How to get Medical device registration in India?

With advancing medical technology, the medical device market is expected to grow over the next several years due to increased health awareness, a growing middle class, and government health initiatives. The medical device registarion process in India is overhauled in 2017 with the publication of the Medical Device Rules.

The rules came into force in January 2018 and devices are regulated by the Central Drugs Standard Control Organization (CDSCO), an agency of the Ministry of Health and Family Welfare. today there are registration procedures for certain types of medical devices regulated under the Medical Device Rules. While the list of regulated products is specific, the CDSCO occasionally adds products to the list.
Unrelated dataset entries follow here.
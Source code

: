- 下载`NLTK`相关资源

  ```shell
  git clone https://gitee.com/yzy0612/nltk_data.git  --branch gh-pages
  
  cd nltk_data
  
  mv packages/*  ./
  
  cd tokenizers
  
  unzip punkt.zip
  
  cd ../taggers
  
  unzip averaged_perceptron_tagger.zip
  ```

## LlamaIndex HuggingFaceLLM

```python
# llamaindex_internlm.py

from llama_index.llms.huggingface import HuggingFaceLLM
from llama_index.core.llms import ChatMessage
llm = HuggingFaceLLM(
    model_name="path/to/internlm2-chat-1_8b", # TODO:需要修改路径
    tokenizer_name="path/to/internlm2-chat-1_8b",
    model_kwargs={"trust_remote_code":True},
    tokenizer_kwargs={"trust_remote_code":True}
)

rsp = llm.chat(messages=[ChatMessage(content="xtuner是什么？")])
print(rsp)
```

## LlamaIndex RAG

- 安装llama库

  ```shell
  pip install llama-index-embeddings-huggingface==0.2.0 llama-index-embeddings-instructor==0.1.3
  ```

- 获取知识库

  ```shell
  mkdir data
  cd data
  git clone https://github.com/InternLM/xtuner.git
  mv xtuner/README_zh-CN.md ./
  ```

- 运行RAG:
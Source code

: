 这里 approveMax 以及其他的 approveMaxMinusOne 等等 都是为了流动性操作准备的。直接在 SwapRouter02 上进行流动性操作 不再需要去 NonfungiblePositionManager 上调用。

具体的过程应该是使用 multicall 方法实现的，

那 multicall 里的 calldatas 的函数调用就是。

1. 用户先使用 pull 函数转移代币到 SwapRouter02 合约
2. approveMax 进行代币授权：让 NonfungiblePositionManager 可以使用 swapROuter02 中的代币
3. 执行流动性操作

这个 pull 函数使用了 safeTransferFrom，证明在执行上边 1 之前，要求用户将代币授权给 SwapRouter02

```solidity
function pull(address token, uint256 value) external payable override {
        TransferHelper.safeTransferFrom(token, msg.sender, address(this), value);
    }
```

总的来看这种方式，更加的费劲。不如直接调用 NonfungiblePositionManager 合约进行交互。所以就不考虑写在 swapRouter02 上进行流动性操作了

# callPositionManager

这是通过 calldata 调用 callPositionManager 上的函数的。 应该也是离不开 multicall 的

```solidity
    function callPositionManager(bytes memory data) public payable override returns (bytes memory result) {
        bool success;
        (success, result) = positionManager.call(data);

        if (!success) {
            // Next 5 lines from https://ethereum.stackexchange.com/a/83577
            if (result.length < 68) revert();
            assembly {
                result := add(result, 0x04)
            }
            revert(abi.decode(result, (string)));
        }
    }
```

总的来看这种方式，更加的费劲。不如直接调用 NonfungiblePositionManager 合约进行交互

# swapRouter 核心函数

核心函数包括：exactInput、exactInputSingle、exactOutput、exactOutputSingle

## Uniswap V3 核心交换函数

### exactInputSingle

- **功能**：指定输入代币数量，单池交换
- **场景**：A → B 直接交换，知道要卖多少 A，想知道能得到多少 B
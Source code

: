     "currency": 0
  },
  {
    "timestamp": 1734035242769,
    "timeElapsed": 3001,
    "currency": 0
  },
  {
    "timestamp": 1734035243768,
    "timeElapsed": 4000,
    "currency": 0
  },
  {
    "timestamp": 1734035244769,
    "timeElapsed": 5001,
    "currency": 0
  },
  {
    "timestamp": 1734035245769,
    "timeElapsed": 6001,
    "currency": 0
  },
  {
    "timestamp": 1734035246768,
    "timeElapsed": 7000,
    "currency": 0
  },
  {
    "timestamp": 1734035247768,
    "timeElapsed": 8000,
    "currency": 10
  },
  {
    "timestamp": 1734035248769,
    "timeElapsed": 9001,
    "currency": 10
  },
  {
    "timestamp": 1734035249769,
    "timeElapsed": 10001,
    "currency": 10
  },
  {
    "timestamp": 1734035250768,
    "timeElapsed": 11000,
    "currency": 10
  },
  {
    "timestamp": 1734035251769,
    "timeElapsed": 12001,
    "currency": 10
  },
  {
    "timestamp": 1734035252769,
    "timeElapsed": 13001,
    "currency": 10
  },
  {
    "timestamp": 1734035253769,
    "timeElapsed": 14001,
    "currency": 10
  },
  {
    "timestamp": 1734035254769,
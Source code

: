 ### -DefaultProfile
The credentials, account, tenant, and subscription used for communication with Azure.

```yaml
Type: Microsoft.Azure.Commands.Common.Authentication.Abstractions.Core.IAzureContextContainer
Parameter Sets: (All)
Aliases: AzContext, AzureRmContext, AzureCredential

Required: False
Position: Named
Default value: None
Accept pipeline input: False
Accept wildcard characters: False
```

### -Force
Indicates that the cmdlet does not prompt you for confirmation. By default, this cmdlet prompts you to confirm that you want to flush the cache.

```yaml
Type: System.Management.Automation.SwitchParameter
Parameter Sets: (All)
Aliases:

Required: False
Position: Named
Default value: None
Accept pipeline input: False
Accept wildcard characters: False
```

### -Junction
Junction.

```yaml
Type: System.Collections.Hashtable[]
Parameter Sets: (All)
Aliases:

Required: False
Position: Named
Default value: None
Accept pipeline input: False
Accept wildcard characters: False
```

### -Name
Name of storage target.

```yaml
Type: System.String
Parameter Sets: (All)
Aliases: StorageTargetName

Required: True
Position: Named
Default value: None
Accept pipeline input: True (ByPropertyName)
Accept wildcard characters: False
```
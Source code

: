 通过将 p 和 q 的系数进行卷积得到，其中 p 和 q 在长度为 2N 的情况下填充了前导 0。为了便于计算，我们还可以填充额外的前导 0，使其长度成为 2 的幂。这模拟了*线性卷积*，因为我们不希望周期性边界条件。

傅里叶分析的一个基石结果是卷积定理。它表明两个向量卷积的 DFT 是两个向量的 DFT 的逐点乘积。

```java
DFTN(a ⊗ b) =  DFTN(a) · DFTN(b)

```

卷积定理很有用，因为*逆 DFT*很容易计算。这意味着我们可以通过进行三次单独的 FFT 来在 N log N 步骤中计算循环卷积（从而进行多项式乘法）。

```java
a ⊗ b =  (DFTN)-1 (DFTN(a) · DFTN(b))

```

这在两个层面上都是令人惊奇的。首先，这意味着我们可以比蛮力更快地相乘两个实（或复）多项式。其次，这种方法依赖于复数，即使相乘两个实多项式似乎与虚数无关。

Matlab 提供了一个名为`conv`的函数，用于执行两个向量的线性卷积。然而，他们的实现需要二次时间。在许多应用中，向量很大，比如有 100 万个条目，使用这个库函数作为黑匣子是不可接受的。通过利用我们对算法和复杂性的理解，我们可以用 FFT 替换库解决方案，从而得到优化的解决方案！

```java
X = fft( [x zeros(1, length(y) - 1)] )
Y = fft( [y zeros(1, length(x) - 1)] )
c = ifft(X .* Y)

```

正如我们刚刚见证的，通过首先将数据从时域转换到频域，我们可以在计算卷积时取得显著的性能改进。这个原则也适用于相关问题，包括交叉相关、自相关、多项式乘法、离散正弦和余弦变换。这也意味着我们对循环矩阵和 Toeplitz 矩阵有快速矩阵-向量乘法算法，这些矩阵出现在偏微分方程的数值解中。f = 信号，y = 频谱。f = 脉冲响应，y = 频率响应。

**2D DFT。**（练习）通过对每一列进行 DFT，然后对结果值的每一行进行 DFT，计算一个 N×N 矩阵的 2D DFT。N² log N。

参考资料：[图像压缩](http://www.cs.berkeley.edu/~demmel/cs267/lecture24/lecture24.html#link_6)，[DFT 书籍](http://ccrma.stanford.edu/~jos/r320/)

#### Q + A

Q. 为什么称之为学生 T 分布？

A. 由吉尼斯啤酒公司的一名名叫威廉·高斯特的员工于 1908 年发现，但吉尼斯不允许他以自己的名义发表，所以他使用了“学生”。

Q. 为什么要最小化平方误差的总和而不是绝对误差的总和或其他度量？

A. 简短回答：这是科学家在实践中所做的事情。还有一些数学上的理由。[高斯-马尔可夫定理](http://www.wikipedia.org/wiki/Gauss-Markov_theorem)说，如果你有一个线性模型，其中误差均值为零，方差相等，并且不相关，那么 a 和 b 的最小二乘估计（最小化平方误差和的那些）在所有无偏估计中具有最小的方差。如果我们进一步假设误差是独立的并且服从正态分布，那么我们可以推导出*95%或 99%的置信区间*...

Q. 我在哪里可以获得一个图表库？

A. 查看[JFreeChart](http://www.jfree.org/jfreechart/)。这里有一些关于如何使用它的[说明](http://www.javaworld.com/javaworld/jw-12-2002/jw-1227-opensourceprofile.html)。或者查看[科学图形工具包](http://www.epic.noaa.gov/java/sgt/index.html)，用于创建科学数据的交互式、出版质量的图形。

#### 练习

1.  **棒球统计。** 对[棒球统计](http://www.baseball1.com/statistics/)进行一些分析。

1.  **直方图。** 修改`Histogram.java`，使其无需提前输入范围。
Determining if your product is regulated by the CDSCO is the first step marketing entry in India.

Process for Medical device registration in India
Through the notification dated February 11, 2020 the Government has mandated the registration of all devices, except for the notified categories, through the procedure set down in Chapter IIIA of the Rules. In effect, combined with the amendment of the definition, all Medical devices require registration for manufacture and import from April 1, 2020 onward.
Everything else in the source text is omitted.